[Records drawn from a dataset]
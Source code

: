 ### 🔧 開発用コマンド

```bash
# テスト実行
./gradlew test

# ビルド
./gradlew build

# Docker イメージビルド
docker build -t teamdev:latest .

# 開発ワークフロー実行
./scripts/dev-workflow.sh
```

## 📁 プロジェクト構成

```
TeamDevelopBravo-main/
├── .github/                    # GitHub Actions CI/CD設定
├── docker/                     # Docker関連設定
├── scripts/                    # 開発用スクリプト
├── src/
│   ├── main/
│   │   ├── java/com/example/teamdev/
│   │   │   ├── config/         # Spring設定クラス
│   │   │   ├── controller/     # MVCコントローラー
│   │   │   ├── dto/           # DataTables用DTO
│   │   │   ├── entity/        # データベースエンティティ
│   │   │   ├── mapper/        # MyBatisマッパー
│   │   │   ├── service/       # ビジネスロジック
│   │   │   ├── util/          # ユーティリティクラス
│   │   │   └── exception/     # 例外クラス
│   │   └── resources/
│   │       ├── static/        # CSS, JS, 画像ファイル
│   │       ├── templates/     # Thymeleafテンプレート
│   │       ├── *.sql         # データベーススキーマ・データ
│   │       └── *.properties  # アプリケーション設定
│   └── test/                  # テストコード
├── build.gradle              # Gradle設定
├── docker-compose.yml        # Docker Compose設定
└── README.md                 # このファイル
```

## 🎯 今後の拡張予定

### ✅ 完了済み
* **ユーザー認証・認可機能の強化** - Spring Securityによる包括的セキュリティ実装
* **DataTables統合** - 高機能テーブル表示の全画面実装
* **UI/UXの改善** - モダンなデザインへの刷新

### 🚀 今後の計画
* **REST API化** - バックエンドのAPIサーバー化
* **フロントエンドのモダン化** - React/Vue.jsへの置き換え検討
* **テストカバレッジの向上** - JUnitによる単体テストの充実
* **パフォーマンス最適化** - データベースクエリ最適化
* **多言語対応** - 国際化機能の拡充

...

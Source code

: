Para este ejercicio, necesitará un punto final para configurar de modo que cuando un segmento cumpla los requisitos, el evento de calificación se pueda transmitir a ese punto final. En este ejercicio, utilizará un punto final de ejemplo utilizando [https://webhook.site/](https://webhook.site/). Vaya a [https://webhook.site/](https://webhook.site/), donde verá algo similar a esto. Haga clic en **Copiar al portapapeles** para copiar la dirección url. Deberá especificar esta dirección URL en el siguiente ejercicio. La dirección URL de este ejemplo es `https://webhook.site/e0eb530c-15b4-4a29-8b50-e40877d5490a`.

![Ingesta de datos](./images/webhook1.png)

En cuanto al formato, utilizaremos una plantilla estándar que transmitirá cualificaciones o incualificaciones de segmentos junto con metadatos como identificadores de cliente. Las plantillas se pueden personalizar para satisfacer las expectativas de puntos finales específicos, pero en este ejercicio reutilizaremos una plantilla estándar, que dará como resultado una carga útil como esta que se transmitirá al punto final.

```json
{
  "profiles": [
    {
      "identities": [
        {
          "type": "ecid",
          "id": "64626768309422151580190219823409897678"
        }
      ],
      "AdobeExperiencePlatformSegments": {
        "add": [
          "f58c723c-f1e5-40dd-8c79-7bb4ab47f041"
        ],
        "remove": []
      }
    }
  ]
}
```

__ACTIVITY__: Wherever the word "build" turns up in the records, copy out the line it is on.

__OUTPUT BELOW__:
./gradlew build
docker build -t teamdev:latest .
├── build.gradle              # Gradle設定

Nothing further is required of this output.